[Rendered images with source text]
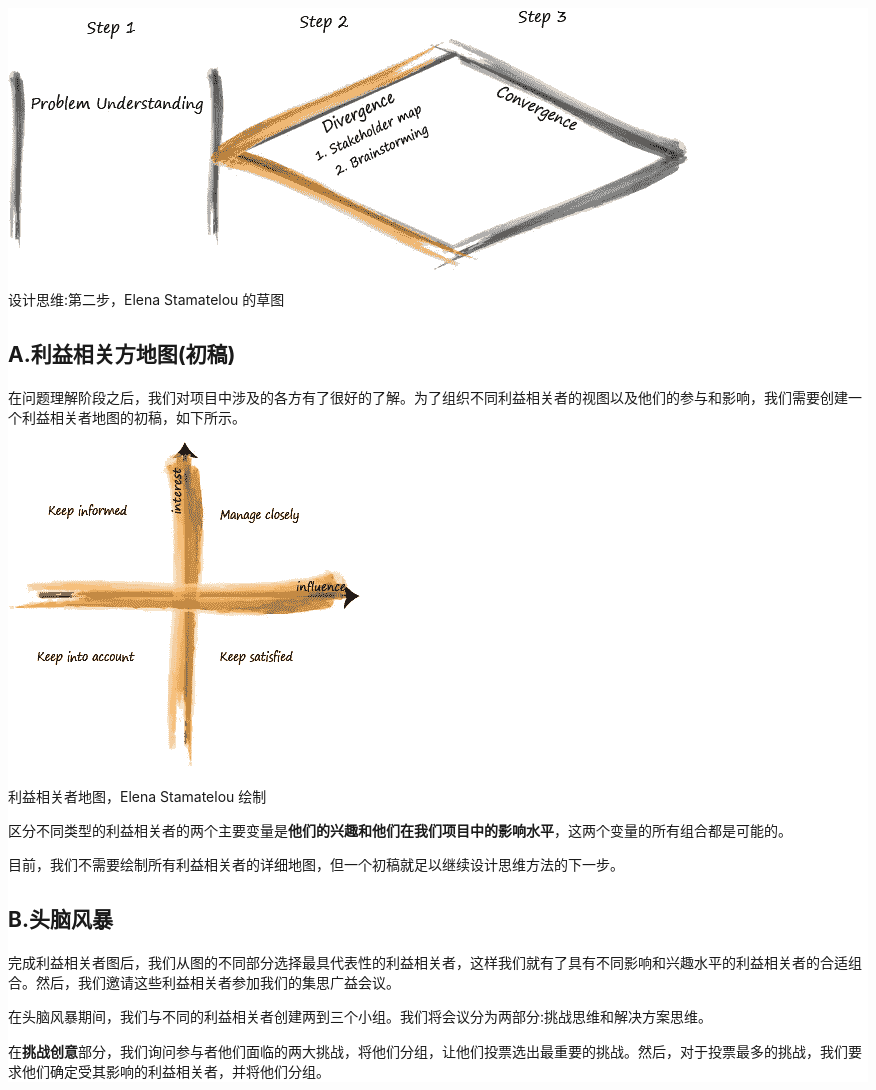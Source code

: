 ![](img/77d7b13545d03fc9ee62f58c0861fb69.png)

设计思维:第二步，Elena Stamatelou 的草图

## A.利益相关方地图(初稿)

在问题理解阶段之后，我们对项目中涉及的各方有了很好的了解。为了组织不同利益相关者的视图以及他们的参与和影响，我们需要创建一个利益相关者地图的初稿，如下所示。

![](img/3cfe005f38d29d5bec7d10aa020f03d5.png)

利益相关者地图，Elena Stamatelou 绘制

区分不同类型的利益相关者的两个主要变量是**他们的兴趣和他们在我们项目中的影响水平**，这两个变量的所有组合都是可能的。

目前，我们不需要绘制所有利益相关者的详细地图，但一个初稿就足以继续设计思维方法的下一步。

## B.头脑风暴

完成利益相关者图后，我们从图的不同部分选择最具代表性的利益相关者，这样我们就有了具有不同影响和兴趣水平的利益相关者的合适组合。然后，我们邀请这些利益相关者参加我们的集思广益会议。

在头脑风暴期间，我们与不同的利益相关者创建两到三个小组。我们将会议分为两部分:挑战思维和解决方案思维。

在**挑战创意**部分，我们询问参与者他们面临的两大挑战，将他们分组，让他们投票选出最重要的挑战。然后，对于投票最多的挑战，我们要求他们确定受其影响的利益相关者，并将他们分组。
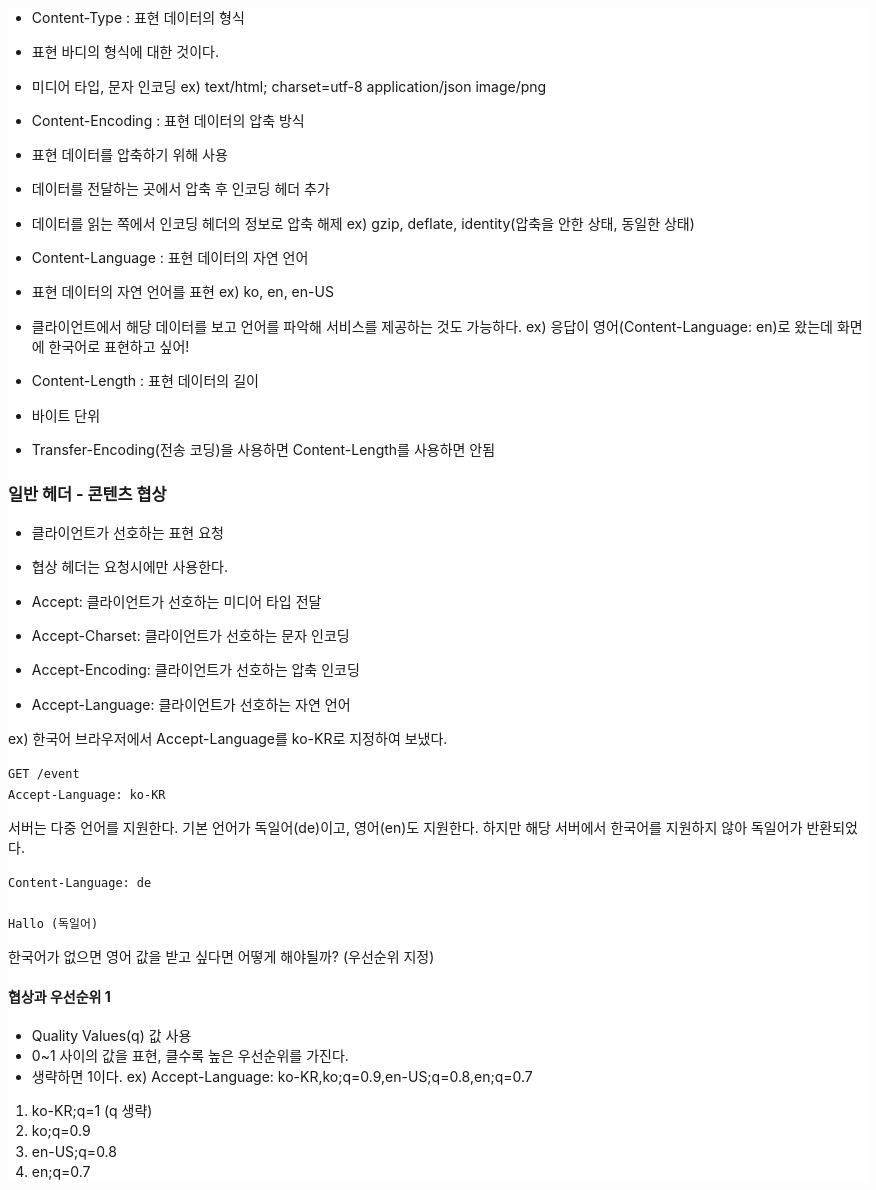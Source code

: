 - Content-Type : 표현 데이터의 형식

 - 표현 바디의 형식에 대한 것이다.
 - 미디어 타입, 문자 인코딩
   ex) text/html; charset=utf-8
   application/json
   image/png

- Content-Encoding : 표현 데이터의 압축 방식

 - 표현 데이터를 압축하기 위해 사용
 - 데이터를 전달하는 곳에서 압축 후 인코딩 헤더 추가
 - 데이터를 읽는 쪽에서 인코딩 헤더의 정보로 압축 해제
   ex) gzip, deflate, identity(압축을 안한 상태, 동일한 상태)

- Content-Language : 표현 데이터의 자연 언어

 - 표현 데이터의 자연 언어를 표현
   ex) ko, en, en-US
 - 클라이언트에서 해당 데이터를 보고 언어를 파악해 서비스를 제공하는 것도 가능하다.
   ex) 응답이 영어(Content-Language: en)로 왔는데 화면에 한국어로 표현하고 싶어!

- Content-Length : 표현 데이터의 길이
 - 바이트 단위
 - Transfer-Encoding(전송 코딩)을 사용하면 Content-Length를 사용하면 안됨

### 일반 헤더 - 콘텐츠 협상

- 클라이언트가 선호하는 표현 요청
- 협상 헤더는 요청시에만 사용한다.

- Accept: 클라이언트가 선호하는 미디어 타입 전달
- Accept-Charset: 클라이언트가 선호하는 문자 인코딩
- Accept-Encoding: 클라이언트가 선호하는 압축 인코딩
- Accept-Language: 클라이언트가 선호하는 자연 언어

ex)
한국어 브라우저에서 Accept-Language를 ko-KR로 지정하여 보냈다.

```
GET /event
Accept-Language: ko-KR
```

서버는 다중 언어를 지원한다. 기본 언어가 독일어(de)이고, 영어(en)도 지원한다.
하지만 해당 서버에서 한국어를 지원하지 않아 독일어가 반환되었다.

```
Content-Language: de

Hallo (독일어)
```

한국어가 없으면 영어 값을 받고 싶다면 어떻게 해야될까? (우선순위 지정)

#### 협상과 우선순위 1

- Quality Values(q) 값 사용
- 0~1 사이의 값을 표현, 클수록 높은 우선순위를 가진다.
- 생략하면 1이다.
 ex)
 Accept-Language: ko-KR,ko;q=0.9,en-US;q=0.8,en;q=0.7
 1. ko-KR;q=1 (q 생략)
 2. ko;q=0.9
 3. en-US;q=0.8
 4. en;q=0.7

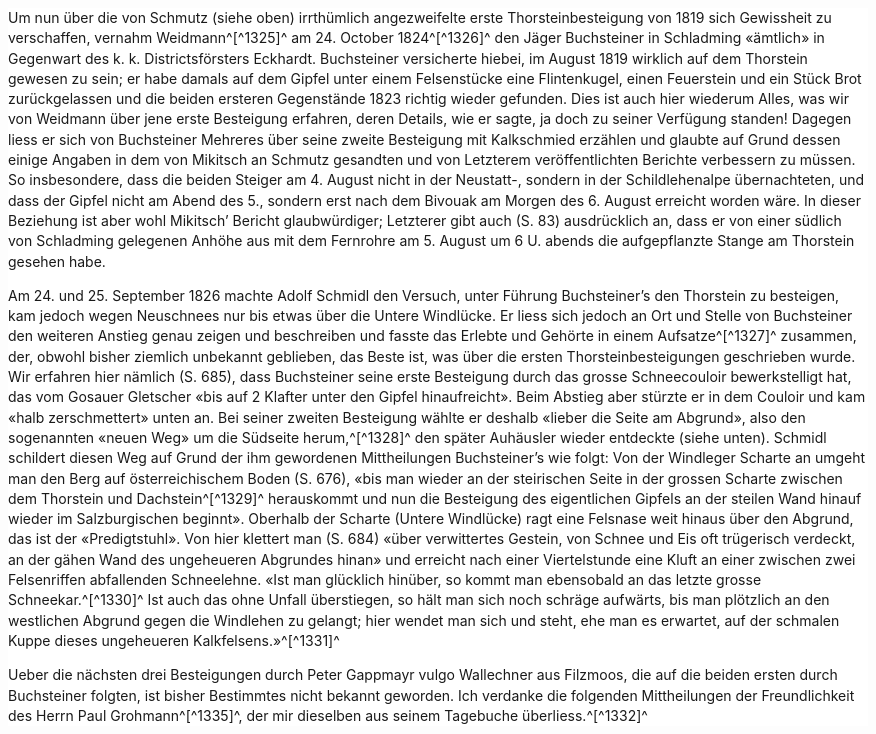 Um nun über die von Schmutz (siehe oben) irrthümlich angezweifelte erste
Thorsteinbesteigung von 1819 sich Gewissheit zu verschaffen, vernahm Weidmann^[^1325]^
am 24. October 1824^[^1326]^ den Jäger Buchsteiner in Schladming «ämtlich» in Gegenwart
des k. k. Districtsförsters Eckhardt. Buchsteiner versicherte hiebei, im August
1819 wirklich auf dem Thorstein gewesen zu sein; er habe damals auf dem Gipfel
unter einem Felsenstücke eine Flintenkugel, einen Feuerstein und ein Stück Brot
zurückgelassen und die beiden ersteren Gegenstände 1823 richtig wieder gefunden.
Dies ist auch hier wiederum Alles, was wir von Weidmann über jene erste
Besteigung erfahren, deren Details, wie er sagte, ja doch zu seiner Verfügung
standen! Dagegen liess er sich von Buchsteiner Mehreres über seine zweite
Besteigung mit Kalkschmied erzählen und glaubte auf Grund dessen einige
Angaben in dem von Mikitsch an Schmutz gesandten und von Letzterem veröffentlichten
Berichte verbessern zu müssen. So insbesondere, dass die beiden
Steiger am 4.&nbsp;August nicht in der Neustatt-, sondern in der Schildlehenalpe
übernachteten, und dass der Gipfel nicht am Abend des 5., sondern erst nach dem
Bivouak am Morgen des 6. August erreicht worden wäre. In dieser Beziehung ist
aber wohl Mikitsch’ Bericht glaubwürdiger; Letzterer gibt auch (S. 83) ausdrücklich an,
dass er von einer südlich von Schladming gelegenen Anhöhe aus mit
dem Fernrohre am  5.&nbsp;August um 6&nbsp;U. abends die aufgepflanzte Stange am
Thorstein gesehen habe.

Am 24. und 25. September 1826 machte Adolf Schmidl den Versuch, unter
Führung Buchsteiner’s den Thorstein zu besteigen, kam jedoch wegen Neuschnees
nur bis etwas über die Untere Windlücke. Er liess sich jedoch an Ort und Stelle von
Buchsteiner den weiteren Anstieg genau zeigen und beschreiben und fasste das
Erlebte und Gehörte in einem Aufsatze^[^1327]^ zusammen, der, obwohl bisher ziemlich
unbekannt geblieben, das Beste ist, was über die ersten Thorsteinbesteigungen
geschrieben wurde. Wir erfahren hier nämlich (S. 685), dass Buchsteiner seine
erste Besteigung durch das grosse Schneecouloir bewerkstelligt hat, das vom Gosauer
Gletscher «bis auf 2 Klafter unter den Gipfel hinaufreicht». Beim Abstieg aber
stürzte er in dem Couloir und kam «halb zerschmettert» unten an. Bei seiner
zweiten Besteigung wählte er deshalb «lieber die Seite am Abgrund», also den
sogenannten «neuen Weg» um die Südseite herum,^[^1328]^ den später Auhäusler wieder
entdeckte (siehe unten). Schmidl schildert diesen Weg auf Grund der ihm gewordenen
Mittheilungen Buchsteiner’s wie folgt: Von der Windleger Scharte
an umgeht man den Berg auf österreichischem Boden (S. 676), «bis man wieder
an der steirischen Seite in der grossen Scharte zwischen dem Thorstein und Dachstein^[^1329]^
herauskommt und nun die Besteigung des eigentlichen Gipfels an der
steilen Wand hinauf wieder im Salzburgischen beginnt». Oberhalb der Scharte
(Untere Windlücke)<a name="S331"></a> ragt eine Felsnase weit hinaus über den Abgrund, das ist der
«Predigtstuhl». Von hier klettert man (S. 684) «über verwittertes Gestein, von
Schnee und Eis oft trügerisch verdeckt, an der gähen Wand des ungeheueren Abgrundes
hinan» und erreicht nach einer Viertelstunde eine Kluft an einer zwischen
zwei Felsenriffen abfallenden Schneelehne. «Ist man glücklich hinüber, so kommt
man ebensobald an das letzte grosse Schneekar.^[^1330]^ Ist auch das ohne Unfall
überstiegen, so hält man sich noch schräge aufwärts, bis man plötzlich an den westlichen
Abgrund gegen die Windlehen zu gelangt; hier wendet man sich und
steht, ehe man es erwartet, auf der schmalen Kuppe dieses ungeheueren Kalkfelsens.»^[^1331]^

Ueber die nächsten drei Besteigungen durch Peter Gappmayr vulgo Wallechner aus
Filzmoos, die auf die beiden ersten durch Buchsteiner folgten,
ist bisher Bestimmtes nicht bekannt geworden. Ich verdanke die folgenden Mittheilungen
der Freundlichkeit des Herrn Paul Grohmann^[^1335]^, der mir dieselben aus
seinem Tagebuche überliess.^[^1332]^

**What needs to be done**
Set down the lines from the one with "verwittertes Gestein, von" through the end of the data above. Keep each exactly as written and add no other line.

**Answer space**
«Predigtstuhl». Von hier klettert man (S. 684) «über verwittertes Gestein, von
Schnee und Eis oft trügerisch verdeckt, an der gähen Wand des ungeheueren Abgrundes
hinan» und erreicht nach einer Viertelstunde eine Kluft an einer zwischen
zwei Felsenriffen abfallenden Schneelehne. «Ist man glücklich hinüber, so kommt
man ebensobald an das letzte grosse Schneekar.^[^1330]^ Ist auch das ohne Unfall
überstiegen, so hält man sich noch schräge aufwärts, bis man plötzlich an den westlichen
Abgrund gegen die Windlehen zu gelangt; hier wendet man sich und
steht, ehe man es erwartet, auf der schmalen Kuppe dieses ungeheueren Kalkfelsens.»^[^1331]^

Ueber die nächsten drei Besteigungen durch Peter Gappmayr vulgo Wallechner aus
Filzmoos, die auf die beiden ersten durch Buchsteiner folgten,
ist bisher Bestimmtes nicht bekannt geworden. Ich verdanke die folgenden Mittheilungen
der Freundlichkeit des Herrn Paul Grohmann^[^1335]^, der mir dieselben aus
seinem Tagebuche überliess.^[^1332]^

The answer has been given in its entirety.